Activity: Go through the following data and transcribe exactly the stretch of lines from the one holding "fatte ad una" to the one holding "di creazione della", both included.

· · ·

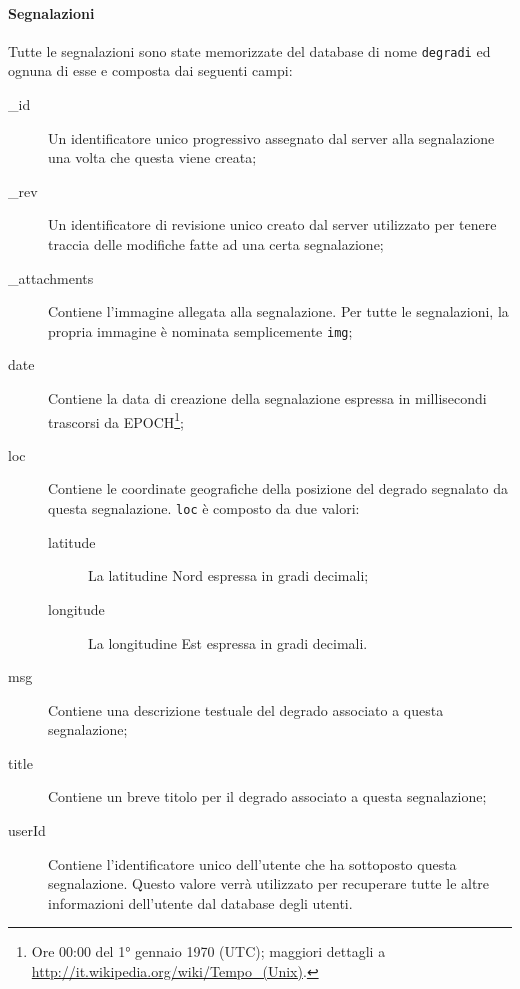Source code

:                 \paragraph{Segnalazioni}
                Tutte le segnalazioni sono state memorizzate del database di 
                nome \texttt{degradi} ed ognuna di esse e composta dai seguenti 
                campi:
                \begin{description}
                    \item[\_id] Un identificatore unico progressivo assegnato 
                    dal server alla segnalazione una volta che questa viene 
                    creata;
                    \item[\_rev] Un identificatore di revisione unico creato 
                    dal server utilizzato per tenere traccia delle modifiche 
                    fatte ad una certa segnalazione;
                    \item[\_attachments] Contiene l'immagine allegata alla 
                    segnalazione. Per tutte le segnalazioni, la propria 
                    immagine è nominata semplicemente \texttt{img};
                    \item[date] Contiene la data di creazione della 
                    segnalazione espressa in millisecondi trascorsi da 
                    EPOCH\footnote{Ore 00:00 del 1° gennaio 1970 (UTC); 
                    maggiori dettagli a 
                    \url{http://it.wikipedia.org/wiki/Tempo_(Unix)}.};
                    \item[loc] Contiene le coordinate geografiche della 
                    posizione del degrado segnalato da questa segnalazione. 
                    \texttt{loc} è composto da due valori:
                    \begin{description}
                        \item[latitude] La latitudine Nord espressa in gradi 
                        decimali;
                        \item[longitude] La longitudine Est espressa in gradi 
                        decimali.
                    \end{description}
                    \item[msg] Contiene una descrizione testuale del degrado 
                    associato a questa segnalazione;
                    \item[title] Contiene un breve titolo per il degrado 
                    associato a questa segnalazione;
                    \item[userId] Contiene l'identificatore unico dell'utente 
                    che ha sottoposto questa segnalazione. Questo valore verrà 
                    utilizzato per recuperare tutte le altre informazioni 
                    dell'utente dal database degli utenti.
                \end{description}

· · ·

Result of this task:
                    fatte ad una certa segnalazione;
                    \item[\_attachments] Contiene l'immagine allegata alla 
                    segnalazione. Per tutte le segnalazioni, la propria 
                    immagine è nominata semplicemente \texttt{img};
                    \item[date] Contiene la data di creazione della 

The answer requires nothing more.